There are different thoughts on this. I want to wade in on the issue by pointing out a couple of things before going further. First, many within the pages of Scripture were misrepresented, lied about, slandered, and treated poorly. From Jesus to Paul, Moses and the apostles.
There is no “one size fits all” response to these types of things. Jesus was accused of things publicly and yet often did not always respond, though at times, He did (Jn. 8:49). He knew what was said was not true. 1 Peter 2 also tells us that at times when He was verbally attacked, He trusted in His Father to take care of the situation. He chose not to respond in kind…at least not at every statement made against Him.
There were times that Paul did respond when his ministry was under attack because of the damage the false statements could cause (read through 1 and 2 Corinthians) and there were times he did not react (Philippians 1:15-18) but simply made a reference to something going on that was an attempt made by others to reflect poorly on him. Again, there is no manual on exactly “when and how” to respond. Each situation in Scripture seemed to bring a different response.

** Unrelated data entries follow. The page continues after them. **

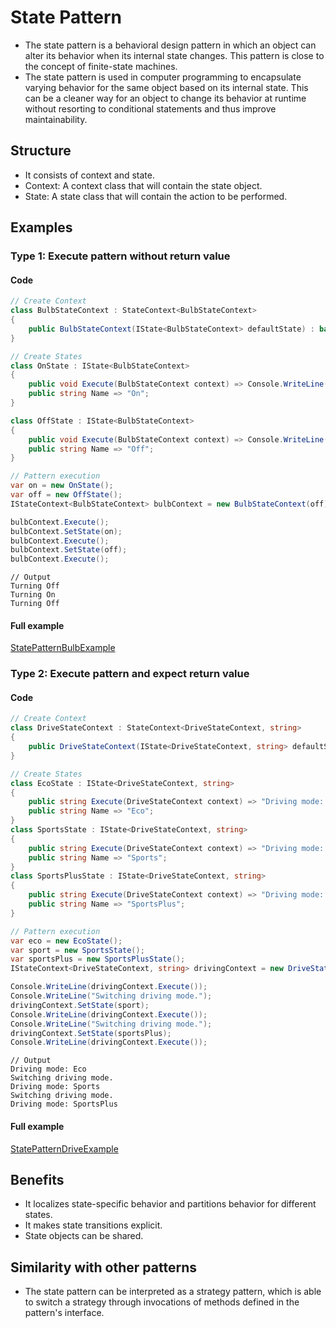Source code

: ﻿
# State Pattern

- The state pattern is a behavioral design pattern in which an object can alter its behavior when its internal state changes. This pattern is close to the concept of finite-state machines.
- The state pattern is used in computer programming to encapsulate varying behavior for the same object based on its internal state. This can be a cleaner way for an object to change its behavior at runtime without resorting to conditional statements and thus improve maintainability.

## Structure
- It consists of context and state.
- Context: A context class that will contain the state object.
- State: A state class that will contain the action to be performed.

## Examples

### Type 1: Execute pattern without return value

#### Code

```csharp
// Create Context
class BulbStateContext : StateContext<BulbStateContext>
{
    public BulbStateContext(IState<BulbStateContext> defaultState) : base(defaultState) { }
}

// Create States
class OnState : IState<BulbStateContext>
{
    public void Execute(BulbStateContext context) => Console.WriteLine("Turning " + Name);
    public string Name => "On";
}

class OffState : IState<BulbStateContext>
{
    public void Execute(BulbStateContext context) => Console.WriteLine("Turning " + Name);
    public string Name => "Off";
}

// Pattern execution
var on = new OnState();
var off = new OffState();
IStateContext<BulbStateContext> bulbContext = new BulbStateContext(off);

bulbContext.Execute();
bulbContext.SetState(on);
bulbContext.Execute();
bulbContext.SetState(off);
bulbContext.Execute();
```
```
// Output
Turning Off
Turning On
Turning Off
```

#### Full example

[StatePatternBulbExample](./../../GofConsoleApp/Examples/Behavioral/StatePattern/StatePatternBulbExample.cs)


### Type 2: Execute pattern and expect return value

#### Code
    
```csharp
// Create Context
class DriveStateContext : StateContext<DriveStateContext, string>
{
    public DriveStateContext(IState<DriveStateContext, string> defaultState) : base(defaultState) { }
}

// Create States
class EcoState : IState<DriveStateContext, string>
{
    public string Execute(DriveStateContext context) => "Driving mode: " + Name;
    public string Name => "Eco";
}
class SportsState : IState<DriveStateContext, string>
{
    public string Execute(DriveStateContext context) => "Driving mode: " + Name;
    public string Name => "Sports";
}
class SportsPlusState : IState<DriveStateContext, string>
{
    public string Execute(DriveStateContext context) => "Driving mode: " + Name;
    public string Name => "SportsPlus";
}

// Pattern execution
var eco = new EcoState();
var sport = new SportsState();
var sportsPlus = new SportsPlusState();
IStateContext<DriveStateContext, string> drivingContext = new DriveStateContext(eco);

Console.WriteLine(drivingContext.Execute());
Console.WriteLine("Switching driving mode.");
drivingContext.SetState(sport);
Console.WriteLine(drivingContext.Execute());
Console.WriteLine("Switching driving mode.");
drivingContext.SetState(sportsPlus);
Console.WriteLine(drivingContext.Execute());
```
```
// Output
Driving mode: Eco
Switching driving mode.
Driving mode: Sports
Switching driving mode.
Driving mode: SportsPlus
```

#### Full example

[StatePatternDriveExample](./../../GofConsoleApp/Examples/Behavioral/StatePattern/StatePatternDriveExample.cs)


## Benefits
- It localizes state-specific behavior and partitions behavior for different states.
- It makes state transitions explicit.
- State objects can be shared.

## Similarity with other patterns
- The state pattern can be interpreted as a strategy pattern, which is able to switch a strategy through invocations of methods defined in the pattern's interface.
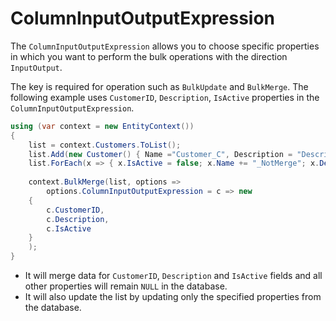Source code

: # ColumnInputOutputExpression

The `ColumnInputOutputExpression` allows you to choose specific properties in which you want to perform the bulk operations with the direction `InputOutput`.

The key is required for operation such as `BulkUpdate` and `BulkMerge`. The following example uses `CustomerID`, `Description`, `IsActive` properties in the `ColumnInputOutputExpression`. 

```csharp
using (var context = new EntityContext())
{
    list = context.Customers.ToList();
    list.Add(new Customer() { Name ="Customer_C", Description = "Description"});
    list.ForEach(x => { x.IsActive = false; x.Name += "_NotMerge"; x.Description += "_Merge"; });
			
    context.BulkMerge(list, options => 
        options.ColumnInputOutputExpression = c => new 
	{
	    c.CustomerID, 
	    c.Description, 
	    c.IsActive
	}
    );	
}
```

- It will merge data for `CustomerID`, `Description` and `IsActive` fields and all other properties will remain `NULL` in the database.
- It will also update the list by updating only the specified properties from the database.
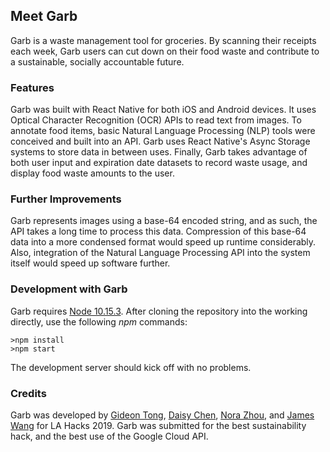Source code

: ## Meet Garb

Garb is a waste management tool for groceries. By scanning their receipts each week, Garb users can cut down on their food waste and contribute to a sustainable, socially accountable future.

### Features

Garb was built with React Native for both iOS and Android devices. It uses Optical Character Recognition (OCR) APIs to read text from images. To annotate food items, basic Natural Language Processing (NLP) tools were conceived and built into an API. Garb uses React Native's Async Storage systems to store data in between uses. Finally, Garb takes advantage of both user input and expiration date datasets to record waste usage, and display food waste amounts to the user.


### Further Improvements

Garb represents images using a base-64 encoded string, and as such, the API takes a long time to process this data. Compression of this base-64 data into a more condensed format would speed up runtime considerably. Also, integration of the Natural Language Processing API into the system itself would speed up software further.

### Development with Garb

Garb requires [Node 10.15.3](https://nodejs.org/en/download/current/). After cloning the repository into the working directly, use the following _npm_ commands:

```
>npm install
>npm start
```

The development server should kick off with no problems.

### Credits

Garb was developed by [Gideon Tong](https://github.com/gideontong), [Daisy Chen](https://github.com/Justawayx), [Nora Zhou](https://github.com/Nonus99), and [James Wang](https://github.com/jamesbwang) for LA Hacks 2019. Garb was submitted for the best sustainability hack, and the best use of the Google Cloud API.
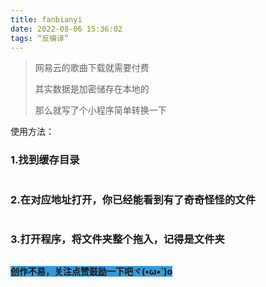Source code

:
 ```yaml
---
title: fanbianyi
date: 2022-08-06 15:36:02
tags: “反编译”
---
```


<blockquote>
<p>网易云的歌曲下载就需要付费</p>
<p>其实数据是加密储存在本地的</p>
<p>那么就写了个小程序简单转换一下</p>
</blockquote>
<p>使用方法：</p>
<h3>1.找到缓存目录</h3>
<p><img class="medium-zoom-image" src="https://s1.ax1x.com/2022/08/06/vuKz9K.png" alt="" loading="lazy" /></p>
<h3 id="1634993975735"> 2.在对应地址打开，你已经能看到有了奇奇怪怪的文件</h3>
<p><img class="medium-zoom-image" src="https://s1.ax1x.com/2022/08/06/vuKvh6.png" alt="" loading="lazy" /></p>
<h3 id="1634994030682"> 3.打开程序，将文件夹整个拖入，<strong>记得是文件夹</strong></h3>
<p><strong><img class="medium-zoom-image" src="https://s1.ax1x.com/2022/08/06/vuMS1O.png" alt="" loading="lazy" /></strong></p>
<p><strong><span style="background-color: #3598db;">创作不易，关注点赞鼓励一下吧ヾ(•ω•`)o</span></strong></p>
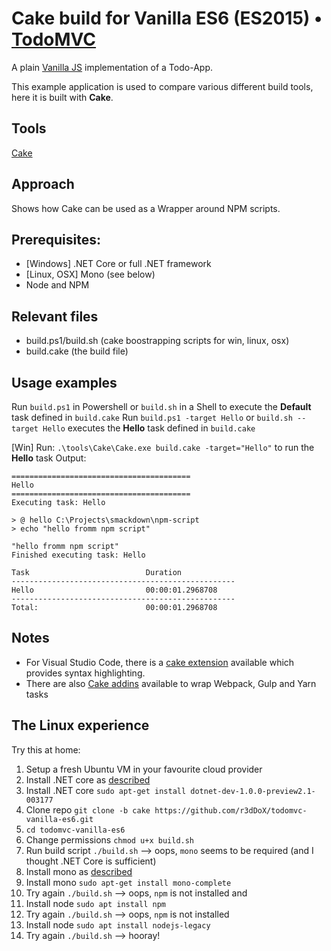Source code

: # Cake build for Vanilla ES6 (ES2015) • [TodoMVC](http://todomvc.com)

A plain [Vanilla JS](http://todomvc.com/examples/vanillajs/) implementation of a Todo-App.

This example application is used to compare various different build tools, here it is built with **Cake**.

## Tools
[Cake](http://www.cakebuild.net/)

## Approach
Shows how Cake can be used as a Wrapper around NPM scripts.

## Prerequisites:
* [Windows] .NET Core or full .NET framework
* [Linux, OSX] Mono (see below)
* Node and NPM

## Relevant files
* build.ps1/build.sh (cake boostrapping scripts for win, linux, osx)
* build.cake (the build file)

## Usage examples

Run `build.ps1` in Powershell or `build.sh` in a Shell to execute the **Default** task defined in `build.cake`
Run `build.ps1 -target Hello` or `build.sh --target Hello` executes the **Hello** task defined in `build.cake`

[Win] Run: `.\tools\Cake\Cake.exe build.cake -target="Hello"` to run the **Hello** task
Output:
```
========================================
Hello
========================================
Executing task: Hello

> @ hello C:\Projects\smackdown\npm-script
> echo "hello fromm npm script"

"hello fromm npm script"
Finished executing task: Hello

Task                          Duration
--------------------------------------------------
Hello                         00:00:01.2968708
--------------------------------------------------
Total:                        00:00:01.2968708
```

## Notes
* For Visual Studio Code, there is a [cake extension](https://marketplace.visualstudio.com/items?itemName=cake-build.cake-vscode) available which provides syntax highlighting.
* There are also [Cake addins](http://www.cakebuild.net/addins/category/node) available to wrap Webpack, Gulp and Yarn tasks

## The Linux experience
Try this at home:
1. Setup a fresh Ubuntu VM in your favourite cloud provider
1. Install .NET core as [described](https://www.microsoft.com/net/core#linuxubuntu)
1. Install .NET core `sudo apt-get install dotnet-dev-1.0.0-preview2.1-003177`
3. Clone repo `git clone -b cake https://github.com/r3dDoX/todomvc-vanilla-es6.git`
4. `cd todomvc-vanilla-es6`
5. Change permissions `chmod u+x build.sh`
6. Run build script `./build.sh` --> oops, `mono` seems to be required (and I thought .NET Core is sufficient)
7. Install mono as [described](http://www.mono-project.com/docs/getting-started/install/linux/)
11. Install mono `sudo apt-get install mono-complete` 
12. Try again `./build.sh` --> oops, `npm` is not installed and
15. Install node `sudo apt install npm`
14. Try again `./build.sh` --> oops, `npm` is not installed
13. Install node `sudo apt install nodejs-legacy`
16. Try again `./build.sh` --> hooray!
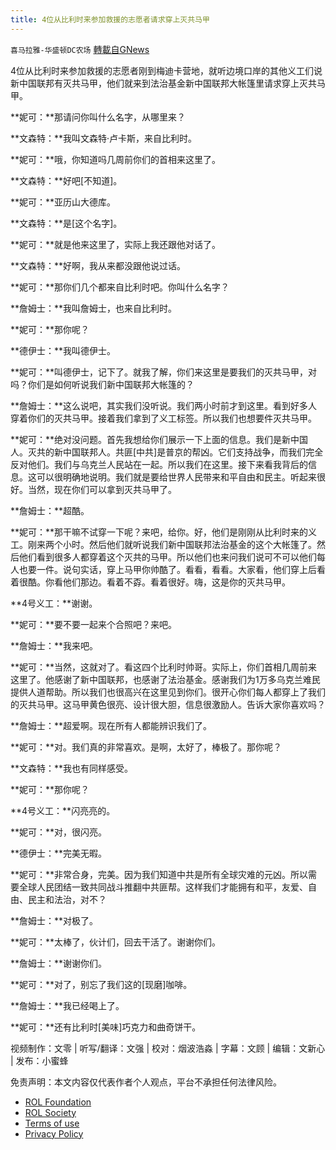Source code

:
 ```yaml
---
title: 4位从比利时来参加救援的志愿者请求穿上灭共马甲
---
```

`喜马拉雅-华盛顿DC农场` [轉載自GNews](https://gnews.org/zh-hans/2470883/)

4位从比利时来参加救援的志愿者刚到梅迪卡营地，就听边境口岸的其他义工们说新中国联邦有灭共马甲，他们就来到法治基金新中国联邦大帐篷里请求穿上灭共马甲。
  
**妮可：**那请问你叫什么名字，从哪里来？
 
**文森特：**我叫文森特·卢卡斯，来自比利时。
 
**妮可：**哦，你知道吗几周前你们的首相来这里了。
 
**文森特：**好吧[不知道]。
 
**妮可：**亚历山大德库。
 
**文森特：**是[这个名字]。
 
**妮可：**就是他来这里了，实际上我还跟他对话了。
 
**文森特：**好啊，我从来都没跟他说过话。
 
**妮可：**那你们几个都来自比利时吧。你叫什么名字？
 
**詹姆士：**我叫詹姆士，也来自比利时。
 
**妮可：**那你呢？
 
**德伊士：**我叫德伊士。
 
**妮可：**叫德伊士，记下了。就我了解，你们来这里是要我们的灭共马甲，对吗？你们是如何听说我们新中国联邦大帐篷的？
 
**詹姆士：**这么说吧，其实我们没听说。我们两小时前才到这里。看到好多人穿着你们的灭共马甲。接着我们拿到了义工标签。所以我们也想要件灭共马甲。
 
**妮可：**绝对没问题。首先我想给你们展示一下上面的信息。我们是新中国人。灭共的新中国联邦人。共匪[中共]是普京的帮凶。它们支持战争，而我们完全反对他们。我们与乌克兰人民站在一起。所以我们在这里。接下来看我背后的信息。这可以很明确地说明。我们就是要给世界人民带来和平自由和民主。听起来很好。当然，现在你们可以拿到灭共马甲了。
 
**詹姆士：**超酷。
 
**妮可：**那干嘛不试穿一下呢？来吧，给你。好，他们是刚刚从比利时来的义工。刚来两个小时。然后他们就听说我们新中国联邦法治基金的这个大帐篷了。然后他们看到很多人都穿着这个灭共的马甲。所以他们也来问我们说可不可以他们每人也要一件。说句实话，穿上马甲你帅酷了。看看，看看。大家看，他们穿上后看着很酷。你看他们那边。看着不孬。看着很好。嗨，这是你的灭共马甲。
 
**4号义工：**谢谢。
 
**妮可：**要不要一起来个合照吧？来吧。
 
**詹姆士：**我来吧。
 
**妮可：**当然，这就对了。看这四个比利时帅哥。实际上，你们首相几周前来这里了。他感谢了新中国联邦，也感谢了法治基金。感谢我们为1万多乌克兰难民提供人道帮助。所以我们也很高兴在这里见到你们。很开心你们每人都穿上了我们的灭共马甲。这马甲黄色很亮、设计很大胆，信息很激励人。告诉大家你喜欢吗？
 
**詹姆士：**超爱啊。现在所有人都能辨识我们了。
 
**妮可：**对。我们真的非常喜欢。是啊，太好了，棒极了。那你呢？
 
**文森特：**我也有同样感受。
 
**妮可：**那你呢？
 
**4号义工：**闪亮亮的。
 
**妮可：**对，很闪亮。
 
**德伊士：**完美无暇。
 
**妮可：**非常合身，完美。因为我们知道中共是所有全球灾难的元凶。所以需要全球人民团结一致共同战斗推翻中共匪帮。这样我们才能拥有和平，友爱、自由、民主和法治，对不？
 
**詹姆士：**对极了。
 
**妮可：**太棒了，伙计们，回去干活了。谢谢你们。
 
**詹姆士：**谢谢你们。
 
**妮可：**对了，别忘了我们这的[现磨]咖啡。
 
**詹姆士：**我已经喝上了。
 
**妮可：**还有比利时[美味]巧克力和曲奇饼干。
 
视频制作：文零 | 听写/翻译：文强 | 校对：烟波浩淼 | 字幕：文顾 | 编辑：文新心 | 发布：小蜜蜂

免责声明：本文内容仅代表作者个人观点，平台不承担任何法律风险。
  
- [ROL Foundation](https://rolfoundation.org/)
- [ROL Society](https://rolsociety.org/)
- [Terms of use](https://gnews.org/terms-of-use-3/)
- [Privacy Policy](https://gnews.org/privacy-policy/)
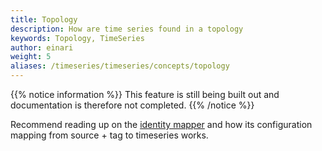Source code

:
 ```yaml
---
title: Topology
description: How are time series found in a topology
keywords: Topology, TimeSeries
author: einari
weight: 5
aliases: /timeseries/timeseries/concepts/topology
---
```

{{% notice information %}}
This feature is still being built out and documentation is therefore
not completed.
{{% /notice %}}

Recommend reading up on the [identity mapper](/timeseries/identitymapper) and
how its configuration mapping from source + tag to timeseries works.
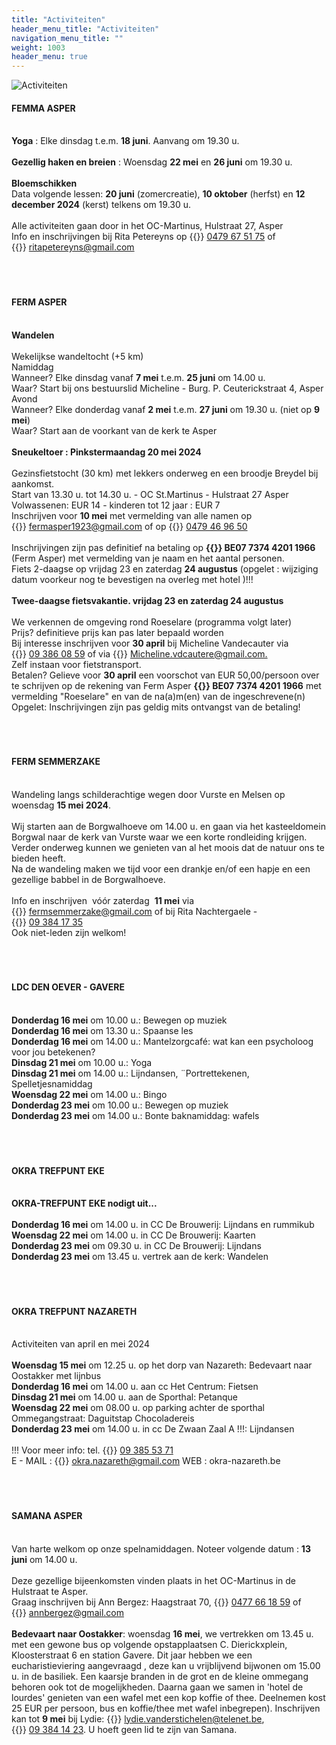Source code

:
 ```yaml
---
title: "Activiteiten"
header_menu_title: "Activiteiten"
navigation_menu_title: ""
weight: 1003
header_menu: true
---
```


![Activiteiten](images/activiteiten.jpg)




#### FEMMA ASPER
<br>
<b>Yoga</b> : Elke dinsdag t.e.m. <b>18 juni</b>. Aanvang om 19.30 u.<br>
<br>
<b>Gezellig haken en breien</b> : Woensdag <b>22 mei</b> en <b>26 juni</b> om 19.30 u.<br>
<br>
<b>Bloemschikken</b><br>
Data volgende lessen: <b>20 juni</b> (zomercreatie), <b>10 oktober</b> (herfst) en <b>12 december 2024</b> (kerst) telkens om 19.30 u.<br>
<br>
Alle activiteiten gaan door in het OC-Martinus, Hulstraat 27, Asper<br>
Info en inschrijvingen bij Rita Petereyns op {{<icon class="fa fa-phone">}}&nbsp;<a href="tel:0479675175">0479 67 51 75</a> of {{<icon class="fa fa-envelope">}}&nbsp;<a href="ritapetereyns@gmail.com">ritapetereyns@gmail.com</a><br>
<br>
<br>
<br>





#### FERM ASPER
<br>
<b>Wandelen</b><br>
<br>
Wekelijkse wandeltocht (+5 km)<br>
Namiddag<br>
Wanneer? Elke dinsdag vanaf <b>7 mei</b> t.e.m. <b>25 juni</b> om 14.00 u.<br>
Waar? Start bij ons bestuurslid Micheline - Burg. P. Ceuterickstraat 4, Asper<br>
Avond<br>
Wanneer? Elke donderdag vanaf <b>2 mei</b> t.e.m. <b>27 juni</b> om 19.30 u. (niet op <b>9 mei</b>)<br>
Waar? Start aan de voorkant van de kerk te Asper<br>
<br>
<b>Sneukeltoer : Pinkstermaandag 20 mei 2024</b><br>
<br>
Gezinsfietstocht (30 km) met lekkers onderweg en een broodje Breydel bij aankomst.<br>
Start van 13.30 u. tot 14.30 u. - OC St.Martinus - Hulstraat 27 Asper<br>
Volwassenen: EUR 14 - kinderen tot 12 jaar : EUR 7<br>
Inschrijven voor <b>10 mei</b> met vermelding van alle namen op {{<icon class="fa fa-envelope">}}&nbsp;<a href="fermasper1923@gmail.com">fermasper1923@gmail.com</a> of op {{<icon class="fa fa-phone">}}&nbsp;<a href="tel:0479469650">0479 46 96 50</a><br>
<br>
Inschrijvingen zijn pas definitief na betaling op <b>{{<icon class="fa fa-piggy-bank">}}&nbsp;BE07 7374 4201 1966</b> (Ferm Asper) met vermelding van je naam en het aantal personen.<br>
Fiets 2-daagse op vrijdag 23 en zaterdag <b>24 augustus</b> (opgelet : wijziging datum voorkeur nog te bevestigen na overleg met hotel )!!!<br>
<br>
<b>Twee-daagse fietsvakantie. vrijdag 23 en zaterdag 24 augustus</b><br>
<br>
We verkennen de omgeving rond Roeselare (programma volgt later)<br>
Prijs? definitieve prijs kan pas later bepaald worden<br>
Bij interesse inschrijven voor <b>30 april</b> bij Micheline Vandecauter via {{<icon class="fa fa-phone">}}&nbsp;<a href="tel:093860859">09 386 08 59</a> of via {{<icon class="fa fa-envelope">}}&nbsp;<a href="Micheline.vdcautere@gmail.com.">Micheline.vdcautere@gmail.com.</a><br>
Zelf instaan voor fietstransport.<br>
Betalen? Gelieve voor <b>30 april</b> een voorschot van EUR 50,00/persoon over te schrijven op de rekening van Ferm Asper <b>{{<icon class="fa fa-piggy-bank">}}&nbsp;BE07 7374 4201 1966</b> met vermelding "Roeselare" en van de na(a)m(en) van de ingeschrevene(n)<br>
Opgelet: Inschrijvingen zijn pas geldig mits ontvangst van de betaling!<br>
<br>
<br>
<br>





#### FERM SEMMERZAKE
<br>
Wandeling langs schilderachtige wegen door Vurste en Melsen op woensdag <b>15 mei 2024</b>.<br>
<br>
Wij starten aan de Borgwalhoeve om 14.00 u. en gaan via het kasteeldomein Borgwal naar de kerk van Vurste waar we een korte rondleiding krijgen. Verder onderweg kunnen we genieten van al het moois dat de natuur ons te bieden heeft.<br>
Na de wandeling maken we tijd voor een drankje en/of een hapje en een gezellige babbel in de Borgwalhoeve.<br>
<br>
Info en inschrijven  vóór zaterdag  <b>11 mei</b> via {{<icon class="fa fa-envelope">}}&nbsp;<a href="fermsemmerzake@gmail.com">fermsemmerzake@gmail.com</a> of bij Rita Nachtergaele - {{<icon class="fa fa-phone">}}&nbsp;<a href="tel:093841735">09 384 17 35</a><br>
Ook niet-leden zijn welkom!<br>
<br>
<br>
<br>





#### LDC DEN OEVER - GAVERE
<br>
<b>Donderdag 16 mei</b> om 10.00 u.: Bewegen op muziek<br>
<b>Donderdag 16 mei</b> om 13.30 u.: Spaanse les<br>
<b>Donderdag 16 mei</b> om 14.00 u.: Mantelzorgcafé: wat kan een psycholoog voor jou betekenen?<br>
<b>Dinsdag 21 mei</b> om 10.00 u.: Yoga<br>
<b>Dinsdag 21 mei</b> om 14.00 u.: Lijndansen, ¨Portrettekenen, Spelletjesnamiddag<br>
<b>Woensdag 22 mei</b> om 14.00 u.: Bingo<br>
<b>Donderdag 23 mei</b> om 10.00 u.: Bewegen op muziek<br>
<b>Donderdag 23 mei</b> om 14.00 u.: Bonte baknamiddag: wafels<br>
<br>
<br>
<br>





#### OKRA TREFPUNT EKE
<br>
<b>OKRA-TREFPUNT EKE nodigt uit...</b><br>
<br>
<b>Donderdag 16 mei</b> om 14.00 u. in CC De Brouwerij: Lijndans en rummikub<br>
<b>Woensdag 22 mei</b> om 14.00 u. in CC De Brouwerij: Kaarten<br>
<b>Donderdag 23 mei</b> om 09.30 u. in CC De Brouwerij: Lijndans<br>
<b>Donderdag 23 mei</b> om 13.45 u. vertrek aan de kerk: Wandelen<br>
<br>
<br>
<br>





#### OKRA TREFPUNT NAZARETH
<br>
Activiteiten van april en mei 2024<br>
<br>
<b>Woensdag 15 mei</b> om 12.25 u. op het dorp van Nazareth: Bedevaart naar Oostakker met lijnbus<br>
<b>Donderdag 16 mei</b> om 14.00 u. aan cc Het Centrum: Fietsen<br>
<b>Dinsdag 21 mei</b> om 14.00 u. aan de Sporthal: Petanque<br>
<b>Woensdag 22 mei</b> om 08.00 u. op parking achter de sporthal Ommegangstraat: Daguitstap Chocoladereis<br>
<b>Donderdag 23 mei</b> om 14.00 u. in cc De Zwaan Zaal A !!!: Lijndansen<br>
<br>
!!! Voor meer info: tel. {{<icon class="fa fa-phone">}}&nbsp;<a href="tel:093855371">09 385 53 71</a><br>
E - MAIL : {{<icon class="fa fa-envelope">}}&nbsp;<a href="okra.nazareth@gmail.com">okra.nazareth@gmail.com</a> WEB : okra-nazareth.be<br>
<br>
<br>
<br>





#### SAMANA ASPER
<br>
Van harte welkom op onze spelnamiddagen. Noteer volgende datum : <b>13 juni</b> om 14.00 u.<br>
<br>
Deze gezellige bijeenkomsten vinden plaats in het OC-Martinus in de Hulstraat te Asper.<br>
Graag inschrijven bij Ann Bergez: Haagstraat 70, {{<icon class="fa fa-phone">}}&nbsp;<a href="tel:0477661859">0477 66 18 59</a> of {{<icon class="fa fa-envelope">}}&nbsp;<a href="annbergez@gmail.com">annbergez@gmail.com</a><br>
<br>
<b>Bedevaart naar Oostakker</b>: woensdag <b>16 mei</b>, we vertrekken om 13.45 u. met een gewone bus op volgende opstapplaatsen C. Dierickxplein, Kloosterstraat 6 en station Gavere. Dit jaar hebben we een eucharistieviering aangevraagd , deze kan u vrijblijvend bijwonen om 15.00 u. in de basiliek. Een kaarsje branden in de grot en de kleine ommegang behoren ook tot de mogelijkheden. Daarna gaan we samen in 'hotel de lourdes' genieten van een wafel met een kop koffie of thee. Deelnemen kost 25 EUR per persoon, bus en koffie/thee met wafel inbegrepen). Inschrijven kan tot <b>9 mei</b> bij Lydie: {{<icon class="fa fa-envelope">}}&nbsp;<a href="lydie.vanderstichelen@telenet.be">lydie.vanderstichelen@telenet.be</a>, {{<icon class="fa fa-phone">}}&nbsp;<a href="tel:093841423">09 384 14 23</a>. U hoeft geen lid te zijn van Samana.<br>
<br>
<br>
<br>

The ministry that filed a lawsuit against a group that they state has defamed and slandered them mentioned in a letter the reasons behind why they chose that course of action. In the letter, they referenced 1 Corinthians 6:1-8 which is the most well-known text dealing with lawsuits among believers. What made me decide to write this article was partially based on their explanation of 1 Cor. 6.
Let me briefly explain. According to the letter, the idea of not suing another Christian as commanded in 1 Cor. 6 had nothing to do with whether one was being slandered or falsely accused. This passage, according to the group suing, was a command to not sue a fellow believer over property or money, an issue that was in their opinion, the problem at Corinth.
According to the ministry noted, it was pointed out that not all dealings can be handled inside the church as was encouraged at Corinth because sometimes the individuals causing the issues are not under the umbrella of a church or ministry that is being “slandered.”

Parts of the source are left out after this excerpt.